Fotos: © Christophe Migeon
Die besten Tauchgründe in Dominica befinden sich vor der Westküste, dort, wo die Insel von der Karibik umspült wird und vor den unberechenbaren Launen des Atlantiks geschützt ist. Entlang der vulkanischen Felsvorsprünge und der Sandbuchten hält die Insel im Wasser genauso viele Überraschungen bereit wie über dem Wasser.
Das Hinterland besteht aus steilen Bergen, die von Wäldern umgeben und von Wasserfällen durchzogen sind. An den Küsten prägen Dörfer mit rot bedeckten Häusern, Rasta-Männer mit breitem Grinsen und Polizisten mit viel zu kurzen Hosen das Bild. Scheinbar harmlose Seen beginnen plötzlich wie auf einem Herd vergessene Suppen zu brodeln, Bananenfelder werden abgeerntet und Kolibris schwirren umher, als hätten sie Amphetamin geschluckt. Die Berge haben den Dörfern kaum Platz gelassen.
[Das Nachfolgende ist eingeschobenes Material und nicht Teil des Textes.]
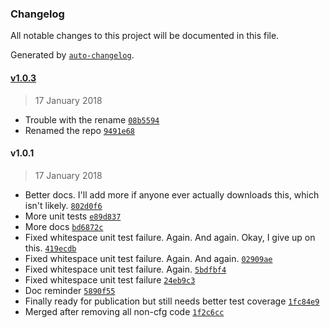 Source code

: ### Changelog
All notable changes to this project will be documented in this file.

Generated by [`auto-changelog`](https://github.com/CookPete/auto-changelog).

#### [v1.0.3](https://github.com/julianjensen/ast-flow-graph/compare/v1.0.1...v1.0.3)
> 17 January 2018
- Trouble with the rename [`08b5594`](https://github.com/julianjensen/ast-flow-graph/commit/08b55948fa81332804aa1d17a24ae9ffdc4ec610)
- Renamed the repo [`9491e68`](https://github.com/julianjensen/ast-flow-graph/commit/9491e68c026ed0750e7679836a9d3d1056f332ba)

#### v1.0.1
> 17 January 2018
- Better docs. I&#x27;ll add more if anyone ever actually downloads this, which isn&#x27;t likely. [`802d0f6`](https://github.com/julianjensen/ast-flow-graph/commit/802d0f6144b6711929d985c9bbd576c079c9ff7f)
- More unit tests [`e89d837`](https://github.com/julianjensen/ast-flow-graph/commit/e89d837505f004ef0c81113ba72bc9fdfe0b851e)
- More docs [`bd6872c`](https://github.com/julianjensen/ast-flow-graph/commit/bd6872c20198ab365fa6099174a61852fd3cc1ad)
- Fixed whitespace unit test failure. Again. And again. Okay, I give up on this. [`419ecdb`](https://github.com/julianjensen/ast-flow-graph/commit/419ecdb9a0db65228cbb7865f7c00ccc7746f5ab)
- Fixed whitespace unit test failure. Again. And again. [`02909ae`](https://github.com/julianjensen/ast-flow-graph/commit/02909ae20b0d8781da41d07cdacf508558bc4389)
- Fixed whitespace unit test failure. Again. [`5bdfbf4`](https://github.com/julianjensen/ast-flow-graph/commit/5bdfbf4d5a87de0f12eb2da2cc40332273775985)
- Fixed whitespace unit test failure [`24eb9c3`](https://github.com/julianjensen/ast-flow-graph/commit/24eb9c37f7900f9e9573680970291fa225e7be42)
- Doc reminder [`5890f55`](https://github.com/julianjensen/ast-flow-graph/commit/5890f5564da09aafd134099cb32b5bf83ff2734b)
- Finally ready for publication but still needs better test coverage [`1fc84e9`](https://github.com/julianjensen/ast-flow-graph/commit/1fc84e9617901dacdbfd62e9e1793cc5f94422c4)
- Merged after removing all  non-cfg code [`1f2c6cc`](https://github.com/julianjensen/ast-flow-graph/commit/1f2c6cc7bf9c46621ffc7ec62bc333798538ae29)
Sie fallen steil ins Wasser ab. Die Hauptstadt Roseau muss sich mit dem schmalen Streifen zwischen bewaldeten Hängen und aufschäumenden Wellen begnügen. All das ist Dominica. Das und natürlich das Meer.
Dominica ist noch immer ein Geheimtipp. Obwohl sie an zwei bekannte französische Überseegebiete grenzt, wird die Insel oft mit der Dominikanischen Republik verwechselt. Es ist wie ein Fluch: Als ob der Blick, angezogen von Martinique und Guadeloupe, von einer Insel zur anderen springen und es nicht schaffen würde, auf dem kleinen Fleckchen Erde dazwischen zu verharren. Dabei lohnt sich das allemal..
Faszinierende Unterwasserwelt
Der lange Holzsteg des Hotels Anchorage ragt forsch ins offene Meer hinaus, bevor er abrupt stoppt, als hätte er es plötzlich mit der Angst zu tun bekommen. Ganz am Ende dümpelt ein hoteleigener Katamaran der Marke Fountaine Pajot. Der 75-Füsser wartet auf die Taucher. Der Name Anchorage wurde nicht zufällig gewählt. 1972 nahm das Hotel dank dieses Holzstegs seinen Betrieb auf, denn die schroffen Küsten boten nicht viele Anlegemöglichkeiten und die Segelboote hatten es sich zur Gewohnheit gemacht, dort festzumachen. Kapitän Beyenne Armour-Shillingford, dessen Brille in etwa so exotisch wirkt wie sein Name, hat diesen Morgen beschlossen, nach Süden in Richtung der Soufrière Bay zu segeln. Fünf Kilometer südlich der Hauptstadt an einem Ort namens Champagne, nur einen Steinwurf vom Strand entfernt, tänzeln Luftblasen über einer mit Algen und Schwämmen übersäten Untiefe. Hier verschafft sich das geblähte Dominica etwas Linderung und entleert seine Eingeweide in Unterwasserfumarolen. Die Blasen sind vielleicht nicht so fein wie die eines edlen Dom Pérignon – offen gesagt würden sie nicht einmal durch den Hals einer Perrier-Flasche passen –, aber das Kitzeln dieses natürlichen Whirlpools ist angenehm und entspannend. Jugendliche Langusten und Soldatenfischschwärme tummeln sich in den Nischen einer 20 Meter hohen Felswand.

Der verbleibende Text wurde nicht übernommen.